11 Jun 2018

Year-long delay in screening fatal cancer

8:37 pm on 11 June 2018

A family doctor has been ordered to undertake training and apologise to a family, after failing to treat a fatal thyroid lump.

The man's GP believed he was getting counselling for his depression.

The man's GP believed he was getting counselling for his depression.
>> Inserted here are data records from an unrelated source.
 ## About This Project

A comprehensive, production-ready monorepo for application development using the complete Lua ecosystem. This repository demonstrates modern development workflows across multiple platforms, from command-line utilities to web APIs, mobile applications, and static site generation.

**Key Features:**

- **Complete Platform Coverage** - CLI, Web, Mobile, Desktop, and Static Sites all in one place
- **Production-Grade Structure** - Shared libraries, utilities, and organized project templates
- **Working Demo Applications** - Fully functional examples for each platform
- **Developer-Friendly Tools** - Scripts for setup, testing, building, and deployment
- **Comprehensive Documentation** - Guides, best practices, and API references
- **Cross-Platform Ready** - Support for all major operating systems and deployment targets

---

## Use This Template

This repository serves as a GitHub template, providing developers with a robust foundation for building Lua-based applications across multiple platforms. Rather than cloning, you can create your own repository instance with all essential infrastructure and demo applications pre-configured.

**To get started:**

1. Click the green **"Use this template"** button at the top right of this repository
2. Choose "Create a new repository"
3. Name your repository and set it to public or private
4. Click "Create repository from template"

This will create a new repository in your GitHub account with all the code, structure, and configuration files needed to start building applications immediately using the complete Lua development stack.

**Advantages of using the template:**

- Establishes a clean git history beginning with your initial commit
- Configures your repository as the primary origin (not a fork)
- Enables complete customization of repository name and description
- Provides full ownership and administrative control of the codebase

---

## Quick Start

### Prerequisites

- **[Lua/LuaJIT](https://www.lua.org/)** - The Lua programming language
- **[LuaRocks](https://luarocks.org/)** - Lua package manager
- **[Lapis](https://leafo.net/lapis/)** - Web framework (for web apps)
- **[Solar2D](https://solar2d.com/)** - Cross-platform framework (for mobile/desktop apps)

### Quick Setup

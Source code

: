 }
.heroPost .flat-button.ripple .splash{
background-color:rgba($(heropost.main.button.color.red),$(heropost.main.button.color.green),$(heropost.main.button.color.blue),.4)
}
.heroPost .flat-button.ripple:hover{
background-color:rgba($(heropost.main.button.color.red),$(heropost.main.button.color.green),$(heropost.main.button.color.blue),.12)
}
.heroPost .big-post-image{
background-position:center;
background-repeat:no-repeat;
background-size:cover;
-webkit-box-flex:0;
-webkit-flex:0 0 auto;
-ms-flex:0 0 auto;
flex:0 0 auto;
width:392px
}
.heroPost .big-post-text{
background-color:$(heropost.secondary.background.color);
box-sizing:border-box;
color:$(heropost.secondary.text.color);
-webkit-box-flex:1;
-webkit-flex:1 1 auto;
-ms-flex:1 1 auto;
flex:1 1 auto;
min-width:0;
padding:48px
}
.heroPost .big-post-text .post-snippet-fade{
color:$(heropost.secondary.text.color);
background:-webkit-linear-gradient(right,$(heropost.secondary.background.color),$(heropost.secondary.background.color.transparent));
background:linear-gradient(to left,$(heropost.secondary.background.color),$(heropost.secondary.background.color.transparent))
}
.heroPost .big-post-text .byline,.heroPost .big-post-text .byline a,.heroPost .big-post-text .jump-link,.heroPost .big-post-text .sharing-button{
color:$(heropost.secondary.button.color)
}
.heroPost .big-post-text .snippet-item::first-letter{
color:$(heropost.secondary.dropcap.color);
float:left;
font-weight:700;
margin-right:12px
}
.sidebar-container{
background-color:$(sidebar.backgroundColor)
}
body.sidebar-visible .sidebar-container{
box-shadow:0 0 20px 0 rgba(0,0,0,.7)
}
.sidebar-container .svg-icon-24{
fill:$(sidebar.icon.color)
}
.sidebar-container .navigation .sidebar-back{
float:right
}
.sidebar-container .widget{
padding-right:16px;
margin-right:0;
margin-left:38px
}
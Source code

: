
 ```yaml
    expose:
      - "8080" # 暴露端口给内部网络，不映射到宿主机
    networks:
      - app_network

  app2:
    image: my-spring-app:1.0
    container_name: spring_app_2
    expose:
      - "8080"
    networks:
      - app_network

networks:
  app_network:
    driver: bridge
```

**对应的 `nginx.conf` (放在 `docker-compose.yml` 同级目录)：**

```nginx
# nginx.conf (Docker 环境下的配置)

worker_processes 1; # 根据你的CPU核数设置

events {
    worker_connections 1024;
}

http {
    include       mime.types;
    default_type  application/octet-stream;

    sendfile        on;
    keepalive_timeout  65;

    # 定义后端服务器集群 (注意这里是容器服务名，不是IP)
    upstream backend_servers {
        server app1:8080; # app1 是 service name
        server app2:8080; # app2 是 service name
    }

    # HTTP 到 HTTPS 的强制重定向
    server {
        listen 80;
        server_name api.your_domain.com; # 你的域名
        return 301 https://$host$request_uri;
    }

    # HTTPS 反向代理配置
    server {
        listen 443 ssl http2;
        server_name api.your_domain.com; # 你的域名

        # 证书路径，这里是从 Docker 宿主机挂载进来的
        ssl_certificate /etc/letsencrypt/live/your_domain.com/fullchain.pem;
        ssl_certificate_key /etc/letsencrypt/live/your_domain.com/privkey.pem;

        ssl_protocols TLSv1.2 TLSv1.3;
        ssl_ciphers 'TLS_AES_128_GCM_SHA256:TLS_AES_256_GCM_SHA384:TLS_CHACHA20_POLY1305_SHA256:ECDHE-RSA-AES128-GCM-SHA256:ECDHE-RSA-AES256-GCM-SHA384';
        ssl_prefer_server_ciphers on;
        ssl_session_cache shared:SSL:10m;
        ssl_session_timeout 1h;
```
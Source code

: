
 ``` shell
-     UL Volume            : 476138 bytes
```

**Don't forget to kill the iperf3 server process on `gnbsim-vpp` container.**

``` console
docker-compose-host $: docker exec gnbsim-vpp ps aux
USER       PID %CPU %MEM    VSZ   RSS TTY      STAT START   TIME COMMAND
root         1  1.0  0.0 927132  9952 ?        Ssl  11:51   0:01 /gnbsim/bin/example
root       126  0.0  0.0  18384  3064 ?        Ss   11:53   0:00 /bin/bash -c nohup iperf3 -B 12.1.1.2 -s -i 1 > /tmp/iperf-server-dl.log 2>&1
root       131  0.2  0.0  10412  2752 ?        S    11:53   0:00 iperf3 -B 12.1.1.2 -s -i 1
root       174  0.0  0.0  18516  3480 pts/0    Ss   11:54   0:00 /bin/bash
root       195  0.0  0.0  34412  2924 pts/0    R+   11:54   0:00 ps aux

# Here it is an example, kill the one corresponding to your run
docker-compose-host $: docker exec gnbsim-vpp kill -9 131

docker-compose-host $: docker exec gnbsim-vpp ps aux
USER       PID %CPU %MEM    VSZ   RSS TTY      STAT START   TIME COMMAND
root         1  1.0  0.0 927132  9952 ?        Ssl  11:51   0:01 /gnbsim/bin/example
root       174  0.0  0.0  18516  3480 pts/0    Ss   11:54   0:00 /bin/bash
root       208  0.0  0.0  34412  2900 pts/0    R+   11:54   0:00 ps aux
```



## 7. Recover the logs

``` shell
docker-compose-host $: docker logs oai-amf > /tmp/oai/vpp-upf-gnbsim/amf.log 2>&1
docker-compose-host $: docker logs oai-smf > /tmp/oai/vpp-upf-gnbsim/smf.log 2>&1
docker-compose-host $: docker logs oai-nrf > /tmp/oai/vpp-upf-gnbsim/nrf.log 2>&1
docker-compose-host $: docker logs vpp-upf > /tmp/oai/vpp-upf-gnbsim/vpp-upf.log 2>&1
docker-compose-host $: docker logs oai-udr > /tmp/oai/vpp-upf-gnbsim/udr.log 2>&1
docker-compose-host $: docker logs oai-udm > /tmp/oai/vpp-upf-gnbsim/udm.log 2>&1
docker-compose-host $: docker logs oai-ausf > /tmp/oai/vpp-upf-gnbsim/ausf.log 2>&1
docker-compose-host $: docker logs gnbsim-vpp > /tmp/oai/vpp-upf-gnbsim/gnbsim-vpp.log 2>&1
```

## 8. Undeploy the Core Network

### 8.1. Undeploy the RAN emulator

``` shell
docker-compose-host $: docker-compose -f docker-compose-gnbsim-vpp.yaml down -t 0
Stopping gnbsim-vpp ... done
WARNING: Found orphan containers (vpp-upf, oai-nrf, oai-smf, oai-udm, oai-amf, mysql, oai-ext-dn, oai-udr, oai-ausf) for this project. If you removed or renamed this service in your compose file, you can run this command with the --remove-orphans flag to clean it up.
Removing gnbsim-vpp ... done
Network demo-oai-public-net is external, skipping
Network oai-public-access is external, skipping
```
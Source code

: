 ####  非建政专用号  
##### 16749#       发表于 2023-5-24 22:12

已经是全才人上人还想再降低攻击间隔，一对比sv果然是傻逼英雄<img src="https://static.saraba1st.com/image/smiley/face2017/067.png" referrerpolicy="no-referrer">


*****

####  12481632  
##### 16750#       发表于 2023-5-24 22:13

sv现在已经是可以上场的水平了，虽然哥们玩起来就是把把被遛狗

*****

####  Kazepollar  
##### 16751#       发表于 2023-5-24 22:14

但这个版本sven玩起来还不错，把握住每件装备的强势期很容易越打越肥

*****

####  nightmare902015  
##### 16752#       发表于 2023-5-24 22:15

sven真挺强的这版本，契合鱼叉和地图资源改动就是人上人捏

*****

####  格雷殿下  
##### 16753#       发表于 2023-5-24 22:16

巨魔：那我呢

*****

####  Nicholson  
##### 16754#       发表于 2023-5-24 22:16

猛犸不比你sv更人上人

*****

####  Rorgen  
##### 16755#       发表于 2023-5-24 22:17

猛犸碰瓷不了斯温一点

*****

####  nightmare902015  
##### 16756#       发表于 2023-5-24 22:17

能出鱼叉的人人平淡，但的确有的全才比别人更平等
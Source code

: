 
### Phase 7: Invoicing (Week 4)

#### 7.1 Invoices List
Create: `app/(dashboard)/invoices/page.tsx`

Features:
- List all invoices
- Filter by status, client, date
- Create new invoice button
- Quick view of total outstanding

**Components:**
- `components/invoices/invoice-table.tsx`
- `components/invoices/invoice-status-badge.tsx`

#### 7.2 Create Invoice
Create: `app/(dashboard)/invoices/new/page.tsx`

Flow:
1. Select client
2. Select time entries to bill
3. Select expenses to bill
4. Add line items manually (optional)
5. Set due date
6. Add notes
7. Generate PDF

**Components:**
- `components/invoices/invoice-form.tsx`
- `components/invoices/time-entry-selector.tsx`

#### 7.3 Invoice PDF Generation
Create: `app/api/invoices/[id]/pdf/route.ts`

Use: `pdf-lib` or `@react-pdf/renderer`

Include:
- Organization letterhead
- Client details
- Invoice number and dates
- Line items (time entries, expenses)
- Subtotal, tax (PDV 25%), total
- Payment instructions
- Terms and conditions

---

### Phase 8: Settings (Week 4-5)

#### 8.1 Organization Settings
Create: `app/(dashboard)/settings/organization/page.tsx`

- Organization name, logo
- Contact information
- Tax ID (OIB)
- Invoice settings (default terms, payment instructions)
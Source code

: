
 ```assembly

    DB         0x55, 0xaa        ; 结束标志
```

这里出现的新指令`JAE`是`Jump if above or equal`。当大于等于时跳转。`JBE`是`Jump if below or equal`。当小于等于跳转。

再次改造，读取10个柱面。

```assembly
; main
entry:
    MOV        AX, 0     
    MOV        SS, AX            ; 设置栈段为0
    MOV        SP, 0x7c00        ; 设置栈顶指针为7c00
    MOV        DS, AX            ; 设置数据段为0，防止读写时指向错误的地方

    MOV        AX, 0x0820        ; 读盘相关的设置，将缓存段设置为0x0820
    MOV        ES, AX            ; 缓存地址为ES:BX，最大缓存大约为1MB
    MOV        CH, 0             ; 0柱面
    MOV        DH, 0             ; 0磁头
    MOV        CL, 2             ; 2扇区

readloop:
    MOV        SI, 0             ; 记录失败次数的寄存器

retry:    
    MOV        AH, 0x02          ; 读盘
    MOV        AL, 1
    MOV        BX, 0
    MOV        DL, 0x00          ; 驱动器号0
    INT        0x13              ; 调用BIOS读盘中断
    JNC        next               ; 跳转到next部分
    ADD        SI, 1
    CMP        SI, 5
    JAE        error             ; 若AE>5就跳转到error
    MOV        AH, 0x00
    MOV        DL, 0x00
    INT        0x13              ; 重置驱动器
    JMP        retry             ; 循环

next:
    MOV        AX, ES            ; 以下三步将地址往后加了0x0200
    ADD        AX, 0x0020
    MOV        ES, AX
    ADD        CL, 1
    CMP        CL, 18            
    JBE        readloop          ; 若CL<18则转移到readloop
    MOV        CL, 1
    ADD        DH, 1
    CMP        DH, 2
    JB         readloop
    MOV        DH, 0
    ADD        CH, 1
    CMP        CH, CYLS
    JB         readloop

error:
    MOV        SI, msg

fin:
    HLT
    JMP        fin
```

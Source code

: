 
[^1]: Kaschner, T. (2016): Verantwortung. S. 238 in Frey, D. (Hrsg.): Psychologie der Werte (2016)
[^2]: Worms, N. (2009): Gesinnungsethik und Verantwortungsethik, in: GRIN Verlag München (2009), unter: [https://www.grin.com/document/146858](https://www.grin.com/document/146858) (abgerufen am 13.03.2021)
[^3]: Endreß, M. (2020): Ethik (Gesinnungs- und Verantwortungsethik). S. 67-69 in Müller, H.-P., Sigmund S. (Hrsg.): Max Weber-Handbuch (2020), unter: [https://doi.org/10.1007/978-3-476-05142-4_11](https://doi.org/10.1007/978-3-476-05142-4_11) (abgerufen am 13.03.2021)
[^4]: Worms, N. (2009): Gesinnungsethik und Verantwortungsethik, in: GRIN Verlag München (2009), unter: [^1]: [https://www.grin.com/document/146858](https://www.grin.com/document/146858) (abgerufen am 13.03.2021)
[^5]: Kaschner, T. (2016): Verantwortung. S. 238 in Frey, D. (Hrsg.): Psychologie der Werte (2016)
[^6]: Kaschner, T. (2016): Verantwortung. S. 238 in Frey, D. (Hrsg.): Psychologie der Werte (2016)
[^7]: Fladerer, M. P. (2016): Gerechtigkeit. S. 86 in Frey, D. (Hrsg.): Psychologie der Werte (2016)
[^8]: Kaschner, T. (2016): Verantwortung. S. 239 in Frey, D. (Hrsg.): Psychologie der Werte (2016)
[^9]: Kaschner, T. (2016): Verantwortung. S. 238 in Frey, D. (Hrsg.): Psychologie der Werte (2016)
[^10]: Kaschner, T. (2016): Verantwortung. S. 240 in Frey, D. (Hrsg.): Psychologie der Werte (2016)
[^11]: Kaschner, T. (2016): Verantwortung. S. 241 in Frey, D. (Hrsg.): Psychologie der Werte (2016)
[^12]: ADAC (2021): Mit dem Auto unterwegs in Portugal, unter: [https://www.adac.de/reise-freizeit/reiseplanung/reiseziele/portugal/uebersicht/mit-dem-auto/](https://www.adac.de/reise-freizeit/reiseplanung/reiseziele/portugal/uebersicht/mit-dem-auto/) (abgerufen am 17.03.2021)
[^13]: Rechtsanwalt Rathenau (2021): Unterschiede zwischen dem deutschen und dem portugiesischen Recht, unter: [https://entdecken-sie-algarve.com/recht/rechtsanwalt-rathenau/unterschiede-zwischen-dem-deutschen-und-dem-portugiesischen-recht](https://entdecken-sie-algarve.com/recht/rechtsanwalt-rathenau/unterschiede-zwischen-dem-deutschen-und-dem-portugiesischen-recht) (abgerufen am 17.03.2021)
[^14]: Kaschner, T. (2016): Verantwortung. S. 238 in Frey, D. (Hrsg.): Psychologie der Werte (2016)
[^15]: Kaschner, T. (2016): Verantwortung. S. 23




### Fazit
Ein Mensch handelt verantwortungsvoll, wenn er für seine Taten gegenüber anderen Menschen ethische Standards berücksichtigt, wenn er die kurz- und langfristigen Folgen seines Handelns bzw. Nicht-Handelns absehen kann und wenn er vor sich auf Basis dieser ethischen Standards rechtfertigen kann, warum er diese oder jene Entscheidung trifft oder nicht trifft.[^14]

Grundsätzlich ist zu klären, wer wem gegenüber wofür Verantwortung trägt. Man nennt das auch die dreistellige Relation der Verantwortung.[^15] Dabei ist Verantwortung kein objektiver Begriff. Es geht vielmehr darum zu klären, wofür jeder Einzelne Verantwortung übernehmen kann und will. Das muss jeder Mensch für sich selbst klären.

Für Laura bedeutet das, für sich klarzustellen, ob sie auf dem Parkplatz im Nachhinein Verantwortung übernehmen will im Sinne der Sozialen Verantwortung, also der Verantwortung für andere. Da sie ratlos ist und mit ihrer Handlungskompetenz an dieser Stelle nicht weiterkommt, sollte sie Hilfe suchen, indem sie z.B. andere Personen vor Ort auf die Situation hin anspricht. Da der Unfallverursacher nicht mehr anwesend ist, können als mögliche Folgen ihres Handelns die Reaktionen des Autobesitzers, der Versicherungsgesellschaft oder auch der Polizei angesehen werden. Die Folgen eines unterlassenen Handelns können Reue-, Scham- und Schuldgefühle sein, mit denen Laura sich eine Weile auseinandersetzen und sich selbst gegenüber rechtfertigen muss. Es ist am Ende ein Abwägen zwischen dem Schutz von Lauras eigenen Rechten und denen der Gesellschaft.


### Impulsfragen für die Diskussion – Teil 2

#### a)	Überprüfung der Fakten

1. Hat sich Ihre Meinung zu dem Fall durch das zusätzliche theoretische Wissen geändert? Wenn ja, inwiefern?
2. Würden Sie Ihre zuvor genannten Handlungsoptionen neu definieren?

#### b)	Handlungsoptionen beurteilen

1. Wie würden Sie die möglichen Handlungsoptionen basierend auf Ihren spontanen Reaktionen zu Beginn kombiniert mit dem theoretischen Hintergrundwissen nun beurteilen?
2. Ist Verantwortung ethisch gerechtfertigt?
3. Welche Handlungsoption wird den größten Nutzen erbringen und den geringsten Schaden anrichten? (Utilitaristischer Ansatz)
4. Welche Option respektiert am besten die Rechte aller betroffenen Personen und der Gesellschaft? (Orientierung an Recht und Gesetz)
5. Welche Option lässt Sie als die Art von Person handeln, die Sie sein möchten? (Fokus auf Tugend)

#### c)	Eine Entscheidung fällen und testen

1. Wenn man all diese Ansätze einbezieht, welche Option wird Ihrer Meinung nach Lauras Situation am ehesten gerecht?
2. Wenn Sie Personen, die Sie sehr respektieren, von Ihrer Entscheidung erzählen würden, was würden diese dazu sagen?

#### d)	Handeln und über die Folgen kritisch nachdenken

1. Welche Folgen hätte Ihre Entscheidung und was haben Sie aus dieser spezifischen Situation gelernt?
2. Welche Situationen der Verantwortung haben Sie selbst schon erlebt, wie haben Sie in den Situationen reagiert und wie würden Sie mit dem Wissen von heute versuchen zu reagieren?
Photo: 123RF

A 76-year-old woman booked an appointment in December 2015 but it was not until the following December that an ultrasound was taken, which found an aggressive, inoperable thyroid cancer.

The woman died as a result.

The Health and Disability Commissioner said in its finding today the woman had discovered a lump in her neck and made an appointment to see her GP in 2015.

Because her GP was away, the woman was seen by another doctor who ordered blood tests and drafted a referral for an ultrasound scan, which her GP was to send out upon returning to work.

That did not happen.

Six months later the woman went back to her GP on an unrelated matter and mentioned she had yet to receive an appointment for a scan.

It was finally sent four weeks after that second appointment but because it was marked as "routine" there was a five-month wait.

The ultrasound was finally taken in December 2016, and a biopsy was ordered to look into a suspicious lesion, which found inoperable anaplastic carcinoma.

The Commissioner found the GP had failed to provide the woman with reasonable care and skill, failed to convey appropriate urgency in referral, failed to track progress of the referral, and failed to review management of the lump in a second unrelated check-up.

These amounted to a breach of consumer rights, and the GP was ordered to undergo training for management of thyroid lumps within three months, and apologise by letter to the family.

The GP's medical centre was found liable.